Suzie Dunn, chercheuse au Citizen Lab spécialisée dans la violence facilitée par la technologie, m’a dit que cette décision met en évidence les lacunes des cadres actuels de protection de la vie privée. « Ce qui manque, c’est une compréhension nuancée du consentement contextuel. Partager une image dans un contexte ne donne pas automatiquement la permission de l’utiliser dans tous les contextes. »
La décision pourrait particulièrement affecter les femmes et les communautés marginalisées qui font déjà face à du harcèlement en ligne disproportionné. Statistique Canada a rapporté en 2021 que les femmes de moins de 30 ans sont presque deux fois plus susceptibles que les hommes de subir la distribution non consensuelle d’images intimes.
La plaignante a allégué une discrimination fondée sur le sexe, soutenant que son gestionnaire n’aurait pas partagé des photos similaires d’employés masculins. Cependant, le tribunal a trouvé des preuves insuffisantes pour établir cette allégation, déclarant que « les actions de l’intimé, bien que potentiellement non professionnelles, ne constituaient pas de la discrimination selon le Code des droits de la personne. »
Les experts juridiques suggèrent que ce cas démontre la nécessité de politiques en milieu de travail qui abordent explicitement les limites numériques. « Les employeurs devraient établir des directives claires concernant l’utilisation appropriée du contenu des médias sociaux des employés », déclare Janet Watson, avocate en droit du travail chez Lawson Lundell LLP. « Indépendamment des définitions légales, faire circuler des photos personnelles dans un cadre professionnel peut créer un environnement hostile. »

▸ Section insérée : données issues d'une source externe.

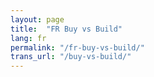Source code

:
 ```yaml
---
layout: page
title:  "FR Buy vs Build"
lang: fr
permalink: "/fr-buy-vs-build/"
trans_url: "/buy-vs-build/"
---
```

Pour les personnes préoccupées par la confidentialité en ligne, la décision souligne l’importance de réviser régulièrement les paramètres de confidentialité des médias sociaux. Même avec des comptes privés, les utilisateurs doivent être conscients qu’une fois le contenu partagé numériquement, contrôler sa diffusion devient difficile.
La plaignante dispose de 30 jours pour demander une révision judiciaire de la décision à la Cour suprême de la C.-B. Entre-temps, les défenseurs de la vie privée réclament des mises à jour législatives pour aborder les nuances du consentement numérique et des attentes en matière de vie privée.

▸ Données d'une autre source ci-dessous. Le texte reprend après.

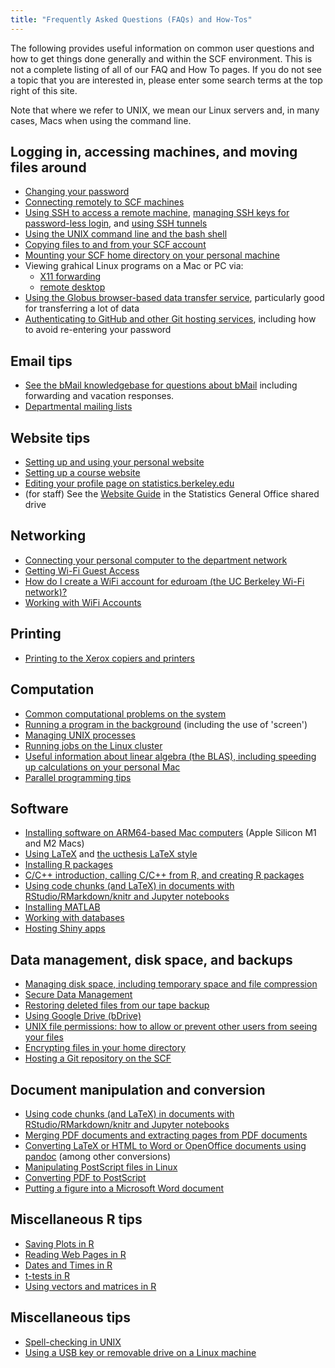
 ```yaml
---
title: "Frequently Asked Questions (FAQs) and How-Tos"
---
```

The following provides useful information on common user questions and
how to get things done generally and within the SCF environment. This is
not a complete listing of all of our FAQ and How To pages. If you do not
see a topic that you are interested in, please enter some search terms
at the top right of this site.

Note that where we refer to UNIX, we mean our Linux servers and, in many
cases, Macs when using the command line.

## Logging in, accessing machines, and moving files around

- [Changing your password](/passwords)
- [Connecting remotely to SCF machines](/access)
- [Using SSH to access a remote machine](/access/ssh), [managing SSH
  keys for password-less login](/access/ssh/ssh-keys), and [using SSH
  tunnels](/faqs/how-do-i-create-ssh-tunnel)
- [Using the UNIX command line and the bash shell](/unix)
- [Copying files to and from your SCF account](/copying-files)
- [Mounting your SCF home directory on your personal
  machine](/mount-homedir)
- Viewing grahical Linux programs on a Mac or PC via:
  - [X11 forwarding](/access/X11)
  - [remote desktop](/access/remote-desktop)
- [Using the Globus browser-based data transfer service](/faqs/using-globus-file-transfers), particularly good for transferring a lot of data
- [Authenticating to GitHub and other Git hosting services](/faqs/git-auth), including how to avoid re-entering your password

## Email tips

- [See the bMail knowledgebase for questions about bMail](https://berkeley.service-now.com/kb?id=kb_category&kb_category=b72aecaddb1d83849d81fcefbf961982) including forwarding and vacation responses.
- [Departmental mailing lists](https://statistics.berkeley.edu/support/department-mailing-lists)

## Website tips

- [Setting up and using your personal website](/faqs/how-do-i-set-and-use-my-personal-website)
- [Setting up a course website](/faqs/course-website)
- [Editing your profile page on statistics.berkeley.edu](/faqs/how-edit-profile)
- (for staff) See the [Website Guide](https://docs.google.com/document/d/1EEthArmbbj6HOZHDpIJwrC76t9MYJ7sfk8QNIwIKCa8) in the Statistics General Office shared drive

## Networking

- [Connecting your personal computer to the department network](/faqs/connecting-computer-wired-network)
- [Getting Wi-Fi Guest Access](http://ist.berkeley.edu/airbears/calvisitor)
- [How do I create a WiFi account for eduroam (the UC Berkeley Wi-Fi network)?](https://berkeley.service-now.com/kb_view.do?sysparm_article=KB0013807)
- [Working with WiFi Accounts](https://berkeley.service-now.com/kb_view.do?sysparm_article=KB0013808)

## Printing

- [Printing to the Xerox copiers and printers](/faqs/printing)

## Computation

- [Common computational problems on the system](/faqs/common-computational-problems)
- [Running a program in the background](/faqs/background-processes) (including the use of 'screen')
- [Managing UNIX processes](/faqs/managing-processes)
- [Running jobs on the Linux cluster](/servers/cluster)
- [Useful information about linear algebra (the BLAS), including speeding up calculations on your personal Mac](/faqs/linear-algebra-and-parallelized-linear-algebra-using-blas)
- [Parallel programming tips](/training/workshops/how-do-i-do-parallel-programming)

## Software

- [Installing software on ARM64-based Mac computers](/software) (Apple Silicon M1 and M2 Macs)
- [Using LaTeX](/faqs/latex) and [the ucthesis LaTeX style](/faqs/how-do-i-use-ucthesis-latex-style)
- [Installing R packages](/software/R-packages)
- [C/C++ introduction, calling C/C++ from R, and creating R packages](/training/workshops/using-c-calling-c-r-and-creating-r-packages)
- [Using code chunks (and LaTeX) in documents with RStudio/RMarkdown/knitr and Jupyter notebooks](https://berkeley-scf.github.io/tutorial-dynamic-docs)
- [Installing MATLAB](/software/matlab)
- [Working with databases](/faqs/how-do-i-work-databases)
- [Hosting Shiny apps](/faqs/hosting-shiny-app)

## Data management, disk space, and backups

- [Managing disk space, including temporary space and file compression](/faqs/how-do-i-manage-my-data)
- [Secure Data Management](/faqs/secure-data)
- [Restoring deleted files from our tape backup](/faqs/request-file-restoration-backups)
- [Using Google Drive (bDrive)](/faqs/using-google-drive-aka-bdrive-including-automated-acces)
- [UNIX file permissions: how to allow or prevent other users from seeing your files](/faqs/how-do-i-enable-or-disable-users-accessing-my-files)
- [Encrypting files in your home directory](/faqs/encrypt)
- [Hosting a Git repository on the SCF](/faqs/git)

## Document manipulation and conversion

- [Using code chunks (and LaTeX) in documents with
  RStudio/RMarkdown/knitr and Jupyter
  notebooks](http://github.com/berkeley-scf/tutorial-dynamic-docs)
- [Merging PDF documents and extracting pages from PDF documents](/faqs/pdf-manipulations)
- [Converting LaTeX or HTML to Word or OpenOffice documents using pandoc](/faqs/pandoc) (among other conversions)
- [Manipulating PostScript files in Linux](/faqs/postscript-linux)
- [Converting PDF to PostScript](/faqs/pdf-to-ps)
- [Putting a figure into a Microsoft Word document](/faqs/word-figures)

## Miscellaneous R tips

- [Saving Plots in R](/faqs/saving-plots-r)
- [Reading Web Pages in R](/faqs/reading-web-pages-r)
- [Dates and Times in R](https://www.stat.berkeley.edu/~spector/s133/R-5a.html)
- [t-tests in R](https://www.stat.berkeley.edu/~spector/s133/Random2a.html)
- [Using vectors and matrices in R](https://www.stat.berkeley.edu/~spector/s133/R-2a.html)

## Miscellaneous tips

- [Spell-checking in UNIX](/faqs/spellchecker)
- [Using a USB key or removable drive on a Linux machine](/faqs/usb-linux)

« Nous avons besoin de lois qui reconnaissent que le contexte est important », déclare Brenda McPhail, directrice de la protection de la vie privée à l’Association canadienne des libertés civiles. « Publier une photo pour ses amis n’équivaut pas à consentir à ce que votre patron la partage dans tout le bureau. »
Alors que nos vies personnelles et professionnelles se mélangent de plus en plus en ligne, cette décision met en lumière l’intersection complexe entre la vie privée, le consentement et les limites en milieu de travail—des questions qui nécessiteront probablement une évolution juridique et un recalibrage culturel dans les années à venir.